* **Try it**
The reply should hold every line of the data below, unchanged, and none of the pictures.

════════════════════

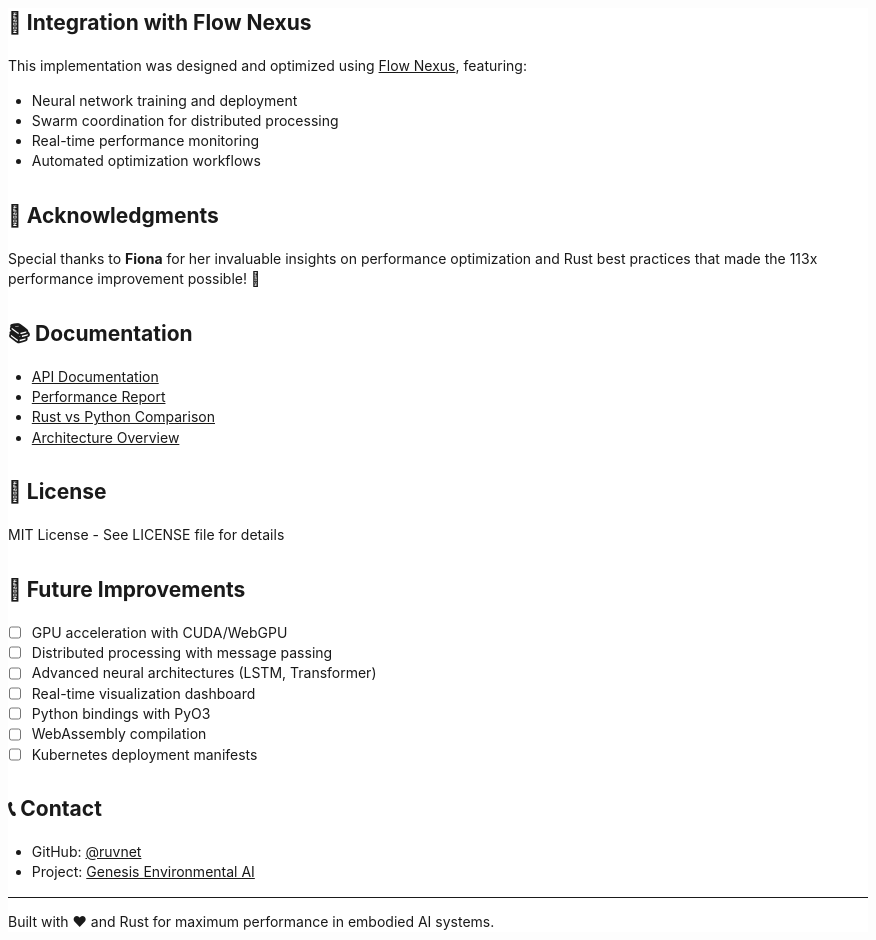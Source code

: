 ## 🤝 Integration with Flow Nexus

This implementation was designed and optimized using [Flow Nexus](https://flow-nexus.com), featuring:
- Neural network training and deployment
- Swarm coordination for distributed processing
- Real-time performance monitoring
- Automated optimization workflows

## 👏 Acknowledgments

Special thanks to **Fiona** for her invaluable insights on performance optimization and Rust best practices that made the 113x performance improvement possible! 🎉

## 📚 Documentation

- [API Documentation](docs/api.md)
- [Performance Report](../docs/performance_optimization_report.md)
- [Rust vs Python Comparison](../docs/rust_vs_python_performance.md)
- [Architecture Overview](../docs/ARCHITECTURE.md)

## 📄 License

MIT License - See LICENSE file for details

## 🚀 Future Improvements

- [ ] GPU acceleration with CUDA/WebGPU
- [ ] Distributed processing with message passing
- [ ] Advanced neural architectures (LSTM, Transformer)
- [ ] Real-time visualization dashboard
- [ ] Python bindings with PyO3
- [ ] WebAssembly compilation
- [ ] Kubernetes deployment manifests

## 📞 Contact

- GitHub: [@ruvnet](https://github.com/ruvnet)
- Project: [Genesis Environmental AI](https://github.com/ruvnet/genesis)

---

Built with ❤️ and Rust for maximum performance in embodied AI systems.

════════════════════

* **Response area**
Source code

: ## 🤝 Integration with Flow Nexus

This implementation was designed and optimized using [Flow Nexus](https://flow-nexus.com), featuring:
- Neural network training and deployment
- Swarm coordination for distributed processing
- Real-time performance monitoring
- Automated optimization workflows

## 👏 Acknowledgments

Special thanks to **Fiona** for her invaluable insights on performance optimization and Rust best practices that made the 113x performance improvement possible! 🎉

## 📚 Documentation

- [API Documentation](docs/api.md)
- [Performance Report](../docs/performance_optimization_report.md)
- [Rust vs Python Comparison](../docs/rust_vs_python_performance.md)
- [Architecture Overview](../docs/ARCHITECTURE.md)

## 📄 License

MIT License - See LICENSE file for details

## 🚀 Future Improvements

- [ ] GPU acceleration with CUDA/WebGPU
- [ ] Distributed processing with message passing
- [ ] Advanced neural architectures (LSTM, Transformer)
- [ ] Real-time visualization dashboard
- [ ] Python bindings with PyO3
- [ ] WebAssembly compilation
- [ ] Kubernetes deployment manifests

## 📞 Contact

- GitHub: [@ruvnet](https://github.com/ruvnet)
- Project: [Genesis Environmental AI](https://github.com/ruvnet/genesis)

---

Built with ❤️ and Rust for maximum performance in embodied AI systems.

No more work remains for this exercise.